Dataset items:
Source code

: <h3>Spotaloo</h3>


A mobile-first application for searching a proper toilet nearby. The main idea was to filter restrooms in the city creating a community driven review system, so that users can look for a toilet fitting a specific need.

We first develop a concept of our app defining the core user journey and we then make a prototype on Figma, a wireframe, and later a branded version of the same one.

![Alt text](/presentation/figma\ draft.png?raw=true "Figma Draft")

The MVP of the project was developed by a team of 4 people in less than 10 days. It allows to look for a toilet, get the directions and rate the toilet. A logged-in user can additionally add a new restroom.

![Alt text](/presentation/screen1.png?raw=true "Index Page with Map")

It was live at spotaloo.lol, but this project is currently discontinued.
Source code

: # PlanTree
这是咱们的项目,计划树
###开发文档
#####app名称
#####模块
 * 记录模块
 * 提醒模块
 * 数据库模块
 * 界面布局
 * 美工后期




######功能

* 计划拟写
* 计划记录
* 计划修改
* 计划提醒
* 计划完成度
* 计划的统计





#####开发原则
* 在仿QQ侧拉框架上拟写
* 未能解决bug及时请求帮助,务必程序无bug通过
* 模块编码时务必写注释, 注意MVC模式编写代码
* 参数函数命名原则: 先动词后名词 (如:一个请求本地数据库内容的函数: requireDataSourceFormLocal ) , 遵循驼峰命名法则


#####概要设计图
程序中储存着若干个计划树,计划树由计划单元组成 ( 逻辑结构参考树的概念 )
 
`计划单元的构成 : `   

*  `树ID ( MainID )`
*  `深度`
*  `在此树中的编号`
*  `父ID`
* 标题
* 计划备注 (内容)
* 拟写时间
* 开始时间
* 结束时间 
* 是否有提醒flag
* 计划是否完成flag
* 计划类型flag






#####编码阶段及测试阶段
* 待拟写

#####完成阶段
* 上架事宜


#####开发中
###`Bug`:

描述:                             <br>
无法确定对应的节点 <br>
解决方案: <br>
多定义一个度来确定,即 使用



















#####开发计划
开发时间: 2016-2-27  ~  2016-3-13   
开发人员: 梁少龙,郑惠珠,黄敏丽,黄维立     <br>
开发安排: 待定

— WORK REQUEST —
Repeat only the stretch of lines that begins at the line containing "无法确定对应的节点 <br>" and ends at the last line above, both included.

— OUTPUT OF THE TASK —
无法确定对应的节点 <br>
解决方案: <br>
多定义一个度来确定,即 使用



















#####开发计划
开发时间: 2016-2-27  ~  2016-3-13   
开发人员: 梁少龙,郑惠珠,黄敏丽,黄维立     <br>
开发安排: 待定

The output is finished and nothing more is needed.